▶ [WHAT IS BEING ASKED]
Before printing the listing, strip out its pictures and keep everything else exact.

━━━━━━━━━━━━━━━━━━━━

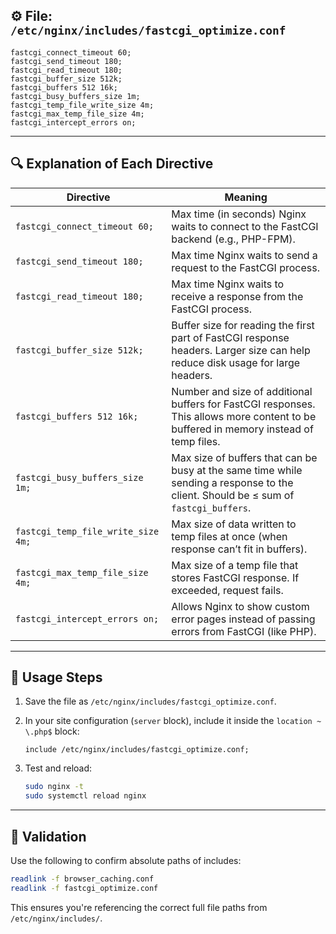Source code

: ## ⚙️ File: `/etc/nginx/includes/fastcgi_optimize.conf`

```nginx
fastcgi_connect_timeout 60;
fastcgi_send_timeout 180;
fastcgi_read_timeout 180;
fastcgi_buffer_size 512k;
fastcgi_buffers 512 16k;
fastcgi_busy_buffers_size 1m;
fastcgi_temp_file_write_size 4m;
fastcgi_max_temp_file_size 4m;
fastcgi_intercept_errors on;
```

---

## 🔍 Explanation of Each Directive

| Directive                          | Meaning                                                                                                                               |
| ---------------------------------- | ------------------------------------------------------------------------------------------------------------------------------------- |
| `fastcgi_connect_timeout 60;`      | Max time (in seconds) Nginx waits to connect to the FastCGI backend (e.g., PHP-FPM).                                                  |
| `fastcgi_send_timeout 180;`        | Max time Nginx waits to send a request to the FastCGI process.                                                                        |
| `fastcgi_read_timeout 180;`        | Max time Nginx waits to receive a response from the FastCGI process.                                                                  |
| `fastcgi_buffer_size 512k;`        | Buffer size for reading the first part of FastCGI response headers. Larger size can help reduce disk usage for large headers.         |
| `fastcgi_buffers 512 16k;`         | Number and size of additional buffers for FastCGI responses. This allows more content to be buffered in memory instead of temp files. |
| `fastcgi_busy_buffers_size 1m;`    | Max size of buffers that can be busy at the same time while sending a response to the client. Should be ≤ sum of `fastcgi_buffers`.   |
| `fastcgi_temp_file_write_size 4m;` | Max size of data written to temp files at once (when response can’t fit in buffers).                                                  |
| `fastcgi_max_temp_file_size 4m;`   | Max size of a temp file that stores FastCGI response. If exceeded, request fails.                                                     |
| `fastcgi_intercept_errors on;`     | Allows Nginx to show custom error pages instead of passing errors from FastCGI (like PHP).                                            |

---

## 🧩 Usage Steps

1. Save the file as `/etc/nginx/includes/fastcgi_optimize.conf`.
2. In your site configuration (`server` block), include it inside the `location ~ \.php$` block:

   ```nginx
   include /etc/nginx/includes/fastcgi_optimize.conf;
   ```
3. Test and reload:

   ```bash
   sudo nginx -t
   sudo systemctl reload nginx
   ```

---

## 🧪 Validation

Use the following to confirm absolute paths of includes:

```bash
readlink -f browser_caching.conf
readlink -f fastcgi_optimize.conf
```

This ensures you're referencing the correct full file paths from `/etc/nginx/includes/`.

━━━━━━━━━━━━━━━━━━━━

▶ [RESULT OF THIS TASK]
Source code

: ## ⚙️ File: `/etc/nginx/includes/fastcgi_optimize.conf`

```nginx
fastcgi_connect_timeout 60;
fastcgi_send_timeout 180;
fastcgi_read_timeout 180;
fastcgi_buffer_size 512k;
fastcgi_buffers 512 16k;
fastcgi_busy_buffers_size 1m;
fastcgi_temp_file_write_size 4m;
fastcgi_max_temp_file_size 4m;
fastcgi_intercept_errors on;
```

---

## 🔍 Explanation of Each Directive

| Directive                          | Meaning                                                                                                                               |
| ---------------------------------- | ------------------------------------------------------------------------------------------------------------------------------------- |
| `fastcgi_connect_timeout 60;`      | Max time (in seconds) Nginx waits to connect to the FastCGI backend (e.g., PHP-FPM).                                                  |
| `fastcgi_send_timeout 180;`        | Max time Nginx waits to send a request to the FastCGI process.                                                                        |
| `fastcgi_read_timeout 180;`        | Max time Nginx waits to receive a response from the FastCGI process.                                                                  |
| `fastcgi_buffer_size 512k;`        | Buffer size for reading the first part of FastCGI response headers. Larger size can help reduce disk usage for large headers.         |
| `fastcgi_buffers 512 16k;`         | Number and size of additional buffers for FastCGI responses. This allows more content to be buffered in memory instead of temp files. |
| `fastcgi_busy_buffers_size 1m;`    | Max size of buffers that can be busy at the same time while sending a response to the client. Should be ≤ sum of `fastcgi_buffers`.   |
| `fastcgi_temp_file_write_size 4m;` | Max size of data written to temp files at once (when response can’t fit in buffers).                                                  |
| `fastcgi_max_temp_file_size 4m;`   | Max size of a temp file that stores FastCGI response. If exceeded, request fails.                                                     |
| `fastcgi_intercept_errors on;`     | Allows Nginx to show custom error pages instead of passing errors from FastCGI (like PHP).                                            |

---

## 🧩 Usage Steps

1. Save the file as `/etc/nginx/includes/fastcgi_optimize.conf`.
2. In your site configuration (`server` block), include it inside the `location ~ \.php$` block:

   ```nginx
   include /etc/nginx/includes/fastcgi_optimize.conf;
   ```
3. Test and reload:

   ```bash
   sudo nginx -t
   sudo systemctl reload nginx
   ```

---

## 🧪 Validation

Use the following to confirm absolute paths of includes:

```bash
readlink -f browser_caching.conf
readlink -f fastcgi_optimize.conf
```

This ensures you're referencing the correct full file paths from `/etc/nginx/includes/`.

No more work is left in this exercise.